Ketika Kemal bertanya tentang bagaimana seharusnya lingkungan memperlakukan ODHA, gue langsung menjawab,"Sama saja." Karena gue sendiri nggak nyaman jika harus dibedakan. Status gue sebagai seorang scolioser (pengidap scoliosis) nggak membuat gue merasa jadi sosok yang berbeda dari orang kebanyakan. Gue punya banyak teman, dan beberapa diantara mereka ada yang seperti Mika. Tapi yang membedakan kami hanya hobi, makanan kesukaan, dan hal-hal semacam itu. Gue percaya selama kita memperlakukan orang lain seperti kita ingin diperlakukan, maka semuanya akan baik-baik saja :)
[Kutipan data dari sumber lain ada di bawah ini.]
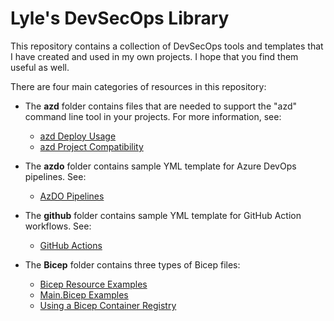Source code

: # Lyle's DevSecOps Library

This repository contains a collection of DevSecOps tools and templates that I have created and used in my own projects.  I hope that you find them useful as well.

There are four main categories of resources in this repository:

- The **azd** folder contains files that are needed to support the "azd" command line tool in your projects. For more information, see:

  - [azd Deploy Usage](azd/readme.md)
  - [azd Project Compatibility](azd/AzdDeploy.md)

- The **azdo** folder contains sample YML template for Azure DevOps pipelines.  See:

  - [AzDO Pipelines](azdo/readme.md)

- The **github** folder contains sample YML template for GitHub Action workflows.  See:

  - [GitHub Actions](github/readme.md)

- The **Bicep** folder contains three types of Bicep files:

  - [Bicep Resource Examples](Bicep/Resource-Examples/readme.md)
  - [Main.Bicep Examples](Bicep/main.bicep-Examples/readme.md)
  - [Using a Bicep Container Registry](Bicep/Bicep-Container-Registry/readme.md)
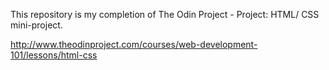 This repository is my completion of The Odin Project - Project: HTML/ CSS mini-project.

http://www.theodinproject.com/courses/web-development-101/lessons/html-css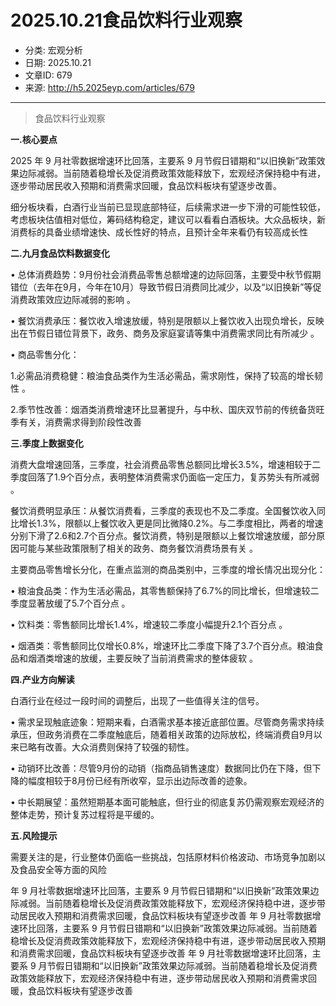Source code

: # 2025.10.21食品饮料行业观察

- 分类: 宏观分析
- 日期: 2025.10.21
- 文章ID: 679
- 来源: http://h5.2025eyp.com/articles/679

---

> 食品饮料行业观察

**一.核心要点**

2025 年 9 月社零数据增速环比回落，主要系 9 月节假日错期和“以旧换新”政策效果边际减弱。当前随着稳增长及促消费政策效能释放下，宏观经济保持稳中有进，逐步带动居民收入预期和消费需求回暖，食品饮料板块有望逐步改善。

细分板块看，白酒行业当前已显现底部特征，后续需求进一步下滑的可能性较低，考虑板块估值相对低位，筹码结构稳定，建议可以看看白酒板块。大众品板块，新消费标的具备业绩增速快、成长性好的特点，且预计全年来看仍有较高成长性

**二.九月食品饮料数据变化**

• 总体消费趋势：9月份社会消费品零售总额增速的边际回落，主要受中秋节假期错位（去年在9月，今年在10月）导致节假日消费同比减少，以及“以旧换新”等促消费政策效应边际减弱的影响 。

• 餐饮消费承压：餐饮收入增速放缓，特别是限额以上餐饮收入出现负增长，反映出在节假日错位背景下，政务、商务及家庭宴请等集中消费需求同比有所减少 。

• 商品零售分化：

1.必需品消费稳健：粮油食品类作为生活必需品，需求刚性，保持了较高的增长韧性 。

2.季节性改善：烟酒类消费增速环比显著提升，与中秋、国庆双节前的传统备货旺季有关，消费需求得到阶段性改善

**三.季度上数据变化**

消费大盘增速回落，三季度，社会消费品零售总额同比增长3.5%，增速相较于二季度回落了1.9个百分点，表明整体消费需求仍面临一定压力，复苏势头有所减弱 。

餐饮消费明显承压：从餐饮消费看，三季度的表现也不及二季度。全国餐饮收入同比增长1.3%，限额以上餐饮收入更是同比微降0.2%。与二季度相比，两者的增速分别下滑了2.6和2.7个百分点。餐饮消费，特别是限额以上餐饮增速放缓，部分原因可能与某些政策限制了相关的政务、商务餐饮消费场景有关 。

主要商品零售增长分化，在重点监测的商品类别中，三季度的增长情况出现分化：

• 粮油食品类：作为生活必需品，其零售额保持了6.7%的同比增长，但增速较二季度显著放缓了5.7个百分点 。

• 饮料类：零售额同比增长1.4%，增速较二季度小幅提升2.1个百分点 。

• 烟酒类：零售额同比仅增长0.8%，增速环比二季度下降了3.7个百分点。粮油食品和烟酒类增速的放缓，主要反映了当前消费需求的整体疲软 。

**四.产业方向解读**

白酒行业在经过一段时间的调整后，出现了一些值得关注的信号。

• 需求呈现触底迹象：短期来看，白酒需求基本接近底部位置。尽管商务需求持续承压，但政务消费在二季度触底后，随着相关政策的边际放松，终端消费自9月以来已略有改善。大众消费则保持了较强的韧性。

• 动销环比改善：尽管9月份的动销（指商品销售速度）数据同比仍在下降，但下降的幅度相较于8月份已经有所收窄，显示出边际改善的迹象。

• 中长期展望：虽然短期基本面可能触底，但行业的彻底复苏仍需观察宏观经济的整体走势，预计复苏过程将是平缓的。

**五.风险提示**

需要关注的是，行业整体仍面临一些挑战，包括原材料价格波动、市场竞争加剧以及食品安全等方面的风险

年 9 月社零数据增速环比回落，主要系 9 月节假日错期和“以旧换新”政策效果边际减弱。当前随着稳增长及促消费政策效能释放下，宏观经济保持稳中进，逐步带动居民收入预期和消费需求回暖，食品饮料板块有望逐步改善 年 9 月社零数据增速环比回落，主要系 9 月节假日错期和“以旧换新”政策效果边际减弱。当前随着稳增长及促消费政策效能释放下，宏观经济保持稳中有进，逐步带动居民收入预期和消费需求回暖，食品饮料板块有望逐步改善 年 9 月社零数据增速环比回落，主要系 9 月节假日错期和“以旧换新”政策效果边际减弱。当前随着稳增长及促消费政策效能释放下，宏观经济保持稳中有进，逐步带动居民收入预期和消费需求回暖，食品饮料板块有望逐步改善

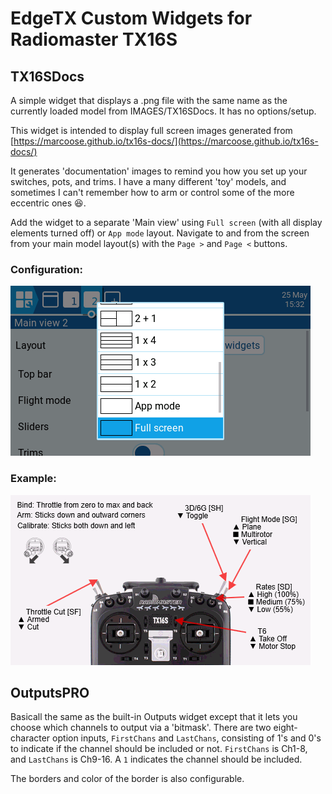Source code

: # EdgeTX Custom Widgets for Radiomaster TX16S

## TX16SDocs
A simple widget that displays a .png file with the same name as the
currently loaded model from IMAGES/TX16SDocs.  It has no options/setup.

This widget is intended to display full screen images generated from
[https://marcoose.github.io/tx16s-docs/](https://marcoose.github.io/tx16s-docs/)

It generates 'documentation' images to remind you how you set up your
switches, pots, and trims.  I have a many different 'toy' models, and sometimes
I can't remember how to arm or control some of the more eccentric ones :laughing:.

Add the widget to a separate 'Main view' using `Full screen` (with all display
elements turned off) or `App mode` layout.  Navigate to and from the screen
from your main model layout(s) with the `Page >` and `Page <` buttons.

### Configuration:
![Configuration screenshot](https://github.com/marcoose/edgetx-tx16s-widgets/blob/main/Docs/widget-config.png)

### Example:
![Example screenshot](https://github.com/marcoose/edgetx-tx16s-widgets/blob/main/Docs/example-docs-screen.png)


## OutputsPRO
Basicall the same as the built-in Outputs widget except that it lets you choose which channels
to output via a 'bitmask'.  There are two eight-character option inputs, `FirstChans`
and `LastChans`, consisting of 1's and 0's to indicate if the channel should be
included or not.  `FirstChans` is Ch1-8, and `LastChans` is Ch9-16.  A `1` indicates
the channel should be included.

The borders and color of the border is also configurable.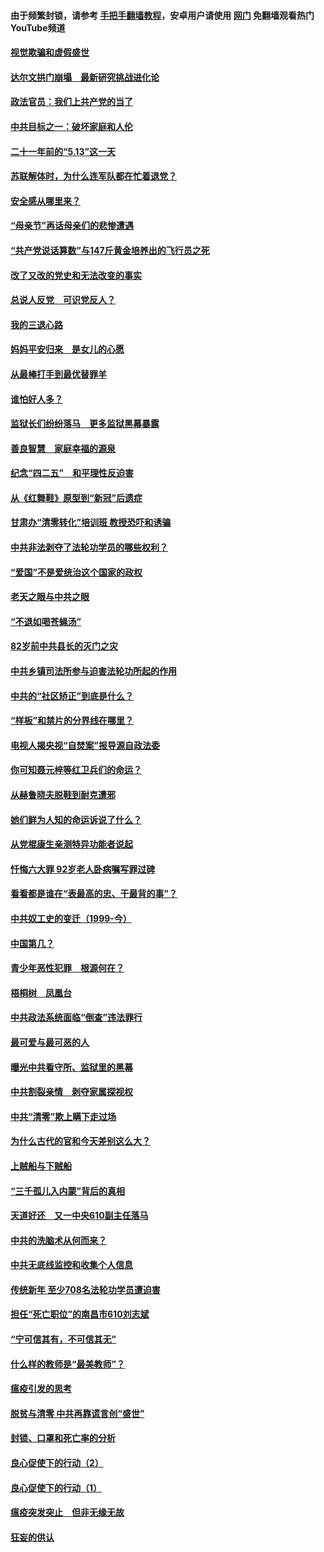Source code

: #### 由于频繁封锁，请参考 [手把手翻墙教程](https://github.com/gfw-breaker/guides/wiki/)，安卓用户请使用 [网门](https://github.com/gfw-breaker/nogfw/blob/master/dl.md?t=06031101) 免翻墙观看热门YouTube频道 

#### [视觉欺骗和虚假盛世](../pages/19/426443.md?t=06031101) 

#### [达尔文拱门崩塌　最新研究挑战进化论](../pages/19/426009.md?t=06031101) 

#### [政法官员：我们上共产党的当了](../pages/19/425351.md?t=06031101) 

#### [中共目标之一：破坏家庭和人伦](../pages/19/424454.md?t=06031101) 

#### [二十一年前的“5.13”这一天](../pages/19/424814.md?t=06031101) 

#### [苏联解体时，为什么连军队都在忙着退党？](../pages/19/424335.md?t=06031101) 

#### [安全感从哪里来？](../pages/19/424336.md?t=06031101) 

#### [“母亲节”再话母亲们的悲惨遭遇](../pages/19/424234.md?t=06031101) 

#### [“共产党说话算数”与147斤黄金培养出的飞行员之死](../pages/19/424115.md?t=06031101) 

#### [改了又改的党史和无法改变的事实](../pages/19/424037.md?t=06031101) 

#### [总说人反党　可识党反人？](../pages/19/423820.md?t=06031101) 

#### [我的三退心路](../pages/19/423876.md?t=06031101) 

#### [妈妈平安归来　是女儿的心愿](../pages/19/423947.md?t=06031101) 

#### [从最棒打手到最优替罪羊](../pages/19/423819.md?t=06031101) 

#### [谁怕好人多？](../pages/19/423774.md?t=06031101) 

#### [监狱长们纷纷落马　更多监狱黑幕暴露](../pages/19/423787.md?t=06031101) 

#### [善良智慧　家庭幸福的源泉](../pages/19/423632.md?t=06031101) 

#### [纪念“四二五”　和平理性反迫害](../pages/19/423660.md?t=06031101) 

#### [从《红舞鞋》原型到“新冠”后遗症](../pages/19/423509.md?t=06031101) 

#### [甘肃办“清零转化”培训班 教授恐吓和诱骗](../pages/19/423498.md?t=06031101) 

#### [中共非法剥夺了法轮功学员的哪些权利？](../pages/19/423392.md?t=06031101) 

#### [“爱国”不是爱统治这个国家的政权](../pages/19/423029.md?t=06031101) 

#### [老天之眼与中共之眼](../pages/19/423378.md?t=06031101) 

#### [“不退如喝苍蝇汤”](../pages/19/423287.md?t=06031101) 

#### [82岁前中共县长的灭门之灾](../pages/19/423055.md?t=06031101) 

#### [中共乡镇司法所参与迫害法轮功所起的作用](../pages/19/423064.md?t=06031101) 

#### [中共的“社区矫正”到底是什么？](../pages/19/422870.md?t=06031101) 

#### [“样板”和禁片的分界线在哪里？](../pages/19/422704.md?t=06031101) 

#### [电视人揭央视“自焚案”报导源自政法委](../pages/19/422770.md?t=06031101) 

#### [你可知聂元梓等红卫兵们的命运？](../pages/19/422848.md?t=06031101) 

#### [从赫鲁晓夫脱鞋到耐克遭邪](../pages/19/422826.md?t=06031101) 

#### [她们鲜为人知的命运诉说了什么？](../pages/19/422754.md?t=06031101) 

#### [从党棍康生亲测特异功能者说起](../pages/19/422657.md?t=06031101) 

#### [忏悔六大罪 92岁老人卧病嘱写罪过碑](../pages/19/422750.md?t=06031101) 

#### [看看都是谁在“表最高的忠、干最背的事”？](../pages/19/422703.md?t=06031101) 

#### [中共奴工史的变迁（1999-今）](../pages/19/422656.md?t=06031101) 

#### [中国第几？](../pages/19/422496.md?t=06031101) 

#### [青少年恶性犯罪　根源何在？](../pages/19/422449.md?t=06031101) 

#### [梧桐树　凤凰台](../pages/19/422442.md?t=06031101) 

#### [中共政法系统面临“倒查”违法罪行](../pages/19/422497.md?t=06031101) 

#### [最可爱与最可恶的人](../pages/19/422448.md?t=06031101) 

#### [曝光中共看守所、监狱里的黑幕](../pages/19/422390.md?t=06031101) 

#### [中共割裂亲情　剥夺家属探视权](../pages/19/422364.md?t=06031101) 

#### [中共“清零”欺上瞒下走过场](../pages/19/422306.md?t=06031101) 

#### [为什么古代的官和今天差别这么大？](../pages/19/422228.md?t=06031101) 

#### [上贼船与下贼船](../pages/19/422276.md?t=06031101) 

#### [“三千孤儿入内蒙”背后的真相](../pages/19/422229.md?t=06031101) 

#### [天道好还　又一中央610副主任落马](../pages/19/422155.md?t=06031101) 

#### [中共的洗脑术从何而来？](../pages/19/422154.md?t=06031101) 

#### [中共无底线监控和收集个人信息](../pages/19/422039.md?t=06031101) 

#### [传统新年 至少708名法轮功学员遭迫害](../pages/19/421946.md?t=06031101) 

#### [担任“死亡职位”的南昌市610刘志斌](../pages/19/421957.md?t=06031101) 

#### [“宁可信其有，不可信其无”](../pages/19/421691.md?t=06031101) 

#### [什么样的教师是“最美教师”？](../pages/19/421755.md?t=06031101) 

#### [瘟疫引发的思考](../pages/19/421594.md?t=06031101) 

#### [脱贫与清零 中共再靠谎言创“盛世”](../pages/19/421590.md?t=06031101) 

#### [封锁、口罩和死亡率的分析](../pages/19/421495.md?t=06031101) 

#### [良心促使下的行动（2）](../pages/19/421361.md?t=06031101) 

#### [良心促使下的行动（1）](../pages/19/421302.md?t=06031101) 

#### [瘟疫突发突止　但非无缘无故](../pages/19/421281.md?t=06031101) 

#### [狂妄的供认](../pages/19/421199.md?t=06031101) 

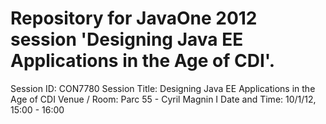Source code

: Repository for JavaOne 2012 session 'Designing Java EE Applications in the Age of CDI'.
=======================================================================================

Session ID: CON7780
Session Title: Designing Java EE Applications in the Age of CDI
Venue / Room: Parc 55 - Cyril Magnin I
Date and Time: 10/1/12, 15:00 - 16:00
Wawancara pun ditutup dengan pesan-pesan gue untuk para pendengar. Sama seperti yang gue sampaikan di "HIV/AIDS Awereness 2014"28 November lalu, gue berharap orang akan peduli dengan HIV/AIDS bukan hanya di 1 satu Desember atau baru pada saat ada keluarga atau orang terdekatnya yang terinfeksi. Tapi peduli bisa dimulai dari sekarang, karena nggak ada kata terlalu cepat untuk memulai. Untuk peduli nggak perlu menjadi seorang aktivis atau expert, tapi dengan membantu menyebarkan informasi yang benar tentang HIV/AIDS di lingkungan terdekat dan melawan diskriminasi pun sudah menunjukan bahwa kita peduli.
Bersama Andrew :) |
Wawancara selesai sekitar pukul 6 lewat. Sambil berpamitan gue memberikan sebuah novel "Waktu Aku sama Mika" untuk I-Radio. Badan gue yang sedang kurang fit pun terasa membaik karena energi positif yang ada di sini. Bibir gue nggak bisa berhenti tersenyum karena hal-hal yang sudah dialami tadi. Saat ada orang yang gue temui dan mengaku bahwa pandangan mereka tentang HIV/AIDS berubah menjadi lebih positif rasanya benar-benar priceless. Saat Andrew berterima kasih atas kehadiran gue, rasanya gue lah yang harus berterima kasih karena mendapatkan kesempatan seperti ini :)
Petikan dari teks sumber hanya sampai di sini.